Several studies have linked consumption of cured meat and nitrite by children, pregnant women, and adults with various types of cancer. In 2015 the International Agency for Research on Cancer, part of the World Health Organization, concluded that processed meat is carcinogenic to humans. In 2016 CSPI petitioned the USDA to require a warning label on packages of bacon, ham, hot dogs, and other processed meat products to inform consumers that eating those foods can increase the risk of colorectal cancer. All consumers, including in particular pregnant women, would be prudent to avoid those products.
The meat industry justifies its use of nitrite and nitrate by claiming that it prevents the growth of bacteria that cause botulism poisoning. That’s true, but freezing and refrigeration could also do that, and the U.S. Department of Agriculture has developed a safe method using lactic-acid-producing bacteria. The use of nitrite and nitrate has decreased greatly over the decades, because of refrigeration and restrictions on the amounts used. The meat industry could do the public’s health a favor by cutting back even further. Because nitrite is used primarily in fatty, salty foods, consumers have important nutritional reasons for avoiding nitrite-preserved foods.

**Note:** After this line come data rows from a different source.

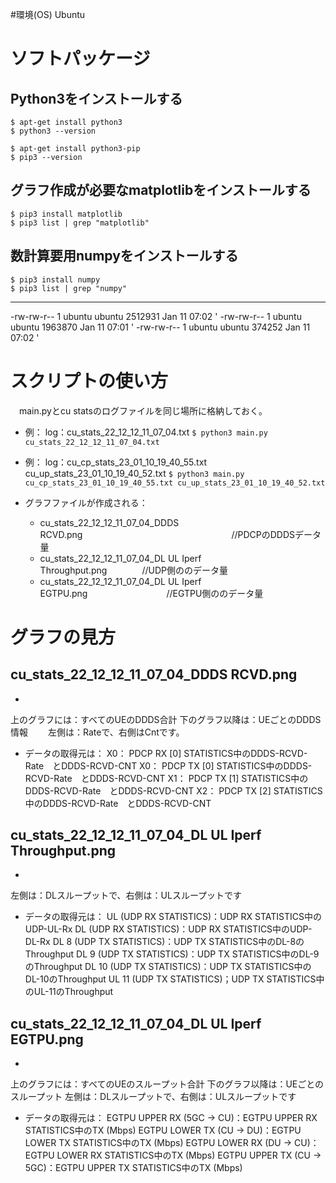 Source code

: #環境(OS)
Ubuntu

# ソフトパッケージ
## Python3をインストールする
```
$ apt-get install python3
$ python3 --version

$ apt-get install python3-pip
$ pip3 --version
```

## グラフ作成が必要なmatplotlibをインストールする
```
$ pip3 install matplotlib
$ pip3 list | grep "matplotlib"
```

## 数計算要用numpyをインストールする
	$ pip3 install numpy
	$ pip3 list | grep "numpy"

---
-rw-rw-r-- 1 ubuntu ubuntu 2512931 Jan 11 07:02 '
-rw-rw-r-- 1 ubuntu ubuntu 1963870 Jan 11 07:01 '
-rw-rw-r-- 1 ubuntu ubuntu  374252 Jan 11 07:02 '

# スクリプトの使い方
　main.pyとcu statsのログファイルを同じ場所に格納しておく。
* 例： log：cu_stats_22_12_12_11_07_04.txt
`$ python3 main.py cu_stats_22_12_12_11_07_04.txt`

* 例： log：cu_cp_stats_23_01_10_19_40_55.txt cu_up_stats_23_01_10_19_40_52.txt
`$ python3 main.py cu_cp_stats_23_01_10_19_40_55.txt cu_up_stats_23_01_10_19_40_52.txt`

* グラフファイルが作成される：
  * cu_stats_22_12_12_11_07_04_DDDS RCVD.png　　　　　　　　　　　　　　　　　//PDCPのDDDSデータ量　　
  * cu_stats_22_12_12_11_07_04_DL UL Iperf Throughput.png　　　　//UDP側ののデータ量
  * cu_stats_22_12_12_11_07_04_DL UL Iperf EGTPU.png　　　　　　　　　//EGTPU側ののデータ量

# グラフの見方
## cu_stats_22_12_12_11_07_04_DDDS RCVD.png
* 
上のグラフには：すべてのUEのDDDS合計
下のグラフ以降は：UEごとのDDDS情報
　　左側は：Rateで、右側はCntです。
* データの取得元は：
X0： PDCP RX [0] STATISTICS中のDDDS-RCVD-Rate　とDDDS-RCVD-CNT
X0： PDCP TX [0] STATISTICS中のDDDS-RCVD-Rate　とDDDS-RCVD-CNT
X1： PDCP TX [1] STATISTICS中のDDDS-RCVD-Rate　とDDDS-RCVD-CNT
X2： PDCP TX [2] STATISTICS中のDDDS-RCVD-Rate　とDDDS-RCVD-CNT

## cu_stats_22_12_12_11_07_04_DL UL Iperf Throughput.png
* 
左側は：DLスループットで、右側は：ULスループットです
* データの取得元は：
UL (UDP RX STATISTICS)：UDP RX STATISTICS中のUDP-UL-Rx
DL (UDP RX STATISTICS)：UDP RX STATISTICS中のUDP-DL-Rx
DL 8 (UDP TX STATISTICS)：UDP TX STATISTICS中のDL-8のThroughput
DL 9 (UDP TX STATISTICS)：UDP TX STATISTICS中のDL-9のThroughput
DL 10 (UDP TX STATISTICS)：UDP TX STATISTICS中のDL-10のThroughput
UL 11 (UDP TX STATISTICS)；UDP TX STATISTICS中のUL-11のThroughput

## cu_stats_22_12_12_11_07_04_DL UL Iperf EGTPU.png
* 
上のグラフには：すべてのUEのスループット合計
下のグラフ以降は：UEごとのスループット
左側は：DLスループットで、右側は：ULスループットです
* データの取得元は：
EGTPU UPPER RX (5GC -> CU)：EGTPU UPPER RX STATISTICS中のTX (Mbps)
EGTPU LOWER TX (CU -> DU)：EGTPU LOWER TX STATISTICS中のTX (Mbps)
EGTPU LOWER RX (DU -> CU)：EGTPU LOWER RX STATISTICS中のTX (Mbps)
EGTPU UPPER TX (CU -> 5GC)：EGTPU UPPER TX STATISTICS中のTX (Mbps)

The labels on some “natural” hot dogs and other cured meats brag about “no added nitrite.” Be skeptical. While those products may not contain added sodium nitrite, they sometimes are made with celery powder or celery juice, which are naturally high in nitrite. Indeed in 2011 The New York Times revealed that the “natural” cured meats could have 10 times as much nitrite as conventional products. The bottom line: nitrite aside, those “no added nitrites” products typically are high in salt and sometimes saturated fat, so they’d be worth eating only occasionally or avoiding entirely.